4. The alibi charge. The defendant argues that the judge's instructions to the jury put the burden of proving the alibi defence on the defendant or left the jury confused as to where the burden of proof lay in violation of his right to due process of law. The defendant admits that the instructions were "an improvement" over those given in the case of Commonwealth v. Webster, 5 Cush. 295, 319, 324, and that they did not in express terms put the burden of proof on him. Compare Johnson v. Bennett, 393 U.S. 253, 254-255; Stump v. Bennett, 398 F.2d 111, 115-123 (8th Cir.), cert. den. sub nom. Bennett v. Stump, 393 U.S. 1001; Johnson v. Bennett, 414 F.2d 50, 51, 56 (8th Cir.). He maintains, however, that phrases in the charge, particularly when used in conjunction with a caution that alibi evidence should be scrutinized carefully, suggest to the jury "an option to ignore the reasonable doubt test" in considering alibi evidence, contrary to the holding in Smith v. Smith, 454 F.2d 572, 578 (5th Cir.).
The defendant particularly objects to the underscored passages. " To sustain the defense of alibi, it is obvious that all the evidence tending to show the accused was in another place at the time the crime was committed is in direct conflict with the evidence that he was at the place at the time when the fatal act was done and he did it. So whatever tends to support one claim tends to rebut the other, because not yet can one man be in two places at the same time. . . . The obligation remains upon the Commonwealth to establish every essential element of this crime beyond a reasonable doubt. . . . That burden never shifts. So obviously if you believe the alibi, the Commonwealth doesn't establish that."
The judge charged: "And our Court has said this about alibi evidence: It should be scrutinized carefully. It is easily fabricated, it is difficult to disprove, and it is usually attested to by friends or relatives of the accused. And at the same time jurors should bear in mind that an alibi may be the only refuge of the innocent. . . ."
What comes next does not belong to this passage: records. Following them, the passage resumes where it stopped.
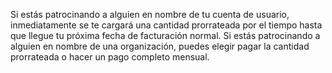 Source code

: Si estás patrocinando a alguien en nombre de tu cuenta de usuario, inmediatamente se te cargará una cantidad prorrateada por el tiempo hasta que llegue tu próxima fecha de facturación normal. Si estás patrocinando a alguien en nombre de una organización, puedes elegir pagar la cantidad prorrateada o hacer un pago completo mensual.

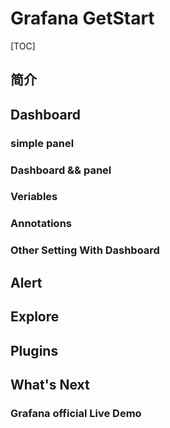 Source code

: # Grafana GetStart

[TOC]

## 简介

## Dashboard

### simple panel 

### Dashboard && panel

### Veriables

### Annotations

### Other Setting With Dashboard

## Alert

## Explore

## Plugins

## What's Next

### Grafana official Live Demo

## 

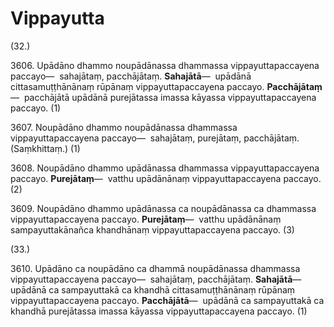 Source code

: # Vippayutta

(32.)

3606\. Upādāno dhammo noupādānassa dhammassa vippayuttapaccayena paccayo—  sahajātaṃ, pacchājātaṃ. **Sahajātā**—  upādānā cittasamuṭṭhānānaṃ rūpānaṃ vippayuttapaccayena paccayo. **Pacchājātaṃ**—  pacchājātā upādānā purejātassa imassa kāyassa vippayuttapaccayena paccayo. (1)

3607\. Noupādāno dhammo noupādānassa dhammassa vippayuttapaccayena paccayo—  sahajātaṃ, purejātaṃ, pacchājātaṃ. (Saṃkhittaṃ.) (1)

3608\. Noupādāno dhammo upādānassa dhammassa vippayuttapaccayena paccayo. **Purejātaṃ**—  vatthu upādānānaṃ vippayuttapaccayena paccayo. (2)

3609\. Noupādāno dhammo upādānassa ca noupādānassa ca dhammassa vippayuttapaccayena paccayo. **Purejātaṃ**—  vatthu upādānānaṃ sampayuttakānañca khandhānaṃ vippayuttapaccayena paccayo. (3)

(33.)

3610\. Upādāno ca noupādāno ca dhammā noupādānassa dhammassa vippayuttapaccayena paccayo—  sahajātaṃ, pacchājātaṃ. **Sahajātā**—  upādānā ca sampayuttakā ca khandhā cittasamuṭṭhānānaṃ rūpānaṃ vippayuttapaccayena paccayo. **Pacchājātā**—  upādānā ca sampayuttakā ca khandhā purejātassa imassa kāyassa vippayuttapaccayena paccayo. (1)
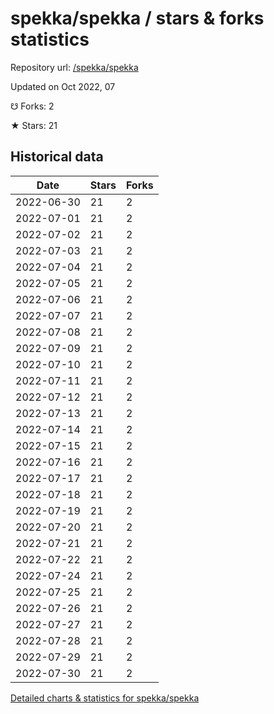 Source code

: # spekka/spekka / stars & forks statistics

Repository url: [/spekka/spekka](https://github.com/spekka/spekka)

Updated on Oct 2022, 07

☋ Forks: 2

★ Stars: 21

## Historical data
| Date | Stars | Forks |
|------|-------|-------|
| 2022-06-30 | 21 | 2 | 
| 2022-07-01 | 21 | 2 | 
| 2022-07-02 | 21 | 2 | 
| 2022-07-03 | 21 | 2 | 
| 2022-07-04 | 21 | 2 | 
| 2022-07-05 | 21 | 2 | 
| 2022-07-06 | 21 | 2 | 
| 2022-07-07 | 21 | 2 | 
| 2022-07-08 | 21 | 2 | 
| 2022-07-09 | 21 | 2 | 
| 2022-07-10 | 21 | 2 | 
| 2022-07-11 | 21 | 2 | 
| 2022-07-12 | 21 | 2 | 
| 2022-07-13 | 21 | 2 | 
| 2022-07-14 | 21 | 2 | 
| 2022-07-15 | 21 | 2 | 
| 2022-07-16 | 21 | 2 | 
| 2022-07-17 | 21 | 2 | 
| 2022-07-18 | 21 | 2 | 
| 2022-07-19 | 21 | 2 | 
| 2022-07-20 | 21 | 2 | 
| 2022-07-21 | 21 | 2 | 
| 2022-07-22 | 21 | 2 | 
| 2022-07-24 | 21 | 2 | 
| 2022-07-25 | 21 | 2 | 
| 2022-07-26 | 21 | 2 | 
| 2022-07-27 | 21 | 2 | 
| 2022-07-28 | 21 | 2 | 
| 2022-07-29 | 21 | 2 | 
| 2022-07-30 | 21 | 2 | 


[Detailed charts & statistics for spekka/spekka](https://reviewgithub.com/rep/spekka/spekka)
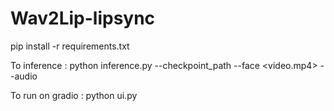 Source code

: # Wav2Lip-lipsync

pip install -r requirements.txt

To inference : python inference.py --checkpoint_path <ckpt> --face <video.mp4> --audio <an-audio-source> 

To run on gradio : python ui.py
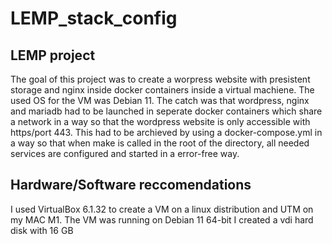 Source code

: # LEMP_stack_config
## LEMP project 

The goal of this project was to create a worpress website with presistent storage and nginx inside docker containers inside a virtual machiene.
The used OS for the VM was Debian 11.
The catch was that wordpress, nginx and mariadb had to be launched in seperate docker containers which share a network in a way so that the wordpress website is only accessible with https/port 443.
This had to be archieved by using a docker-compose.yml in a way so that when make is called in the root of the directory, all needed services are configured and started in a error-free way.

## Hardware/Software reccomendations
I used VirtualBox 6.1.32 to create a VM on a linux distribution and UTM on my MAC M1.
The VM was running on Debian 11 64-bit
I created a vdi hard disk with 16 GB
The judge's instructions, unlike those in the Smith case, cannot be read to shift any onus of proof to the accused. See Sullivan v. Scafati, 428 F.2d 1023, 1025 (1st Cir.). There is no reasonable likelihood that the charge taken as a whole could have led the jury to ignore the reasonable doubt test. See Commonwealth v. Redmond, 357 Mass. 333, 342-343, and cases cited; Commonwealth v. French, 357 Mass. 356, 405.
The judge in that case charged "the onus is on the accused to verify his alleged alibi, not beyond reasonable doubt, but to the reasonable satisfaction of the jury." Smith v. Smith, 454 F.2d 572, 573 (5th Cir.).
After the passage quoted in note 2, supra, the judge continued: "Now, if you disbelieve the alibi, that doesn't automatically prove that this defendant was guilty. . . . You still have to find from all the evidence that he is in fact guilty of the crime charged. . . . And then it remains the burden of the Commonwealth to establish guilt of this defendant beyond a reasonable doubt."
5. We have carefully reviewed the evidence as required by G.L.c. 278, § 33E, as amended. We find no error. Our review of the murder case indicates that it was open to the jury to return the verdict which they did, and that justice does not require the entry of a verdict of a lesser degree of guilt than that returned by the jury or that there be a new trial.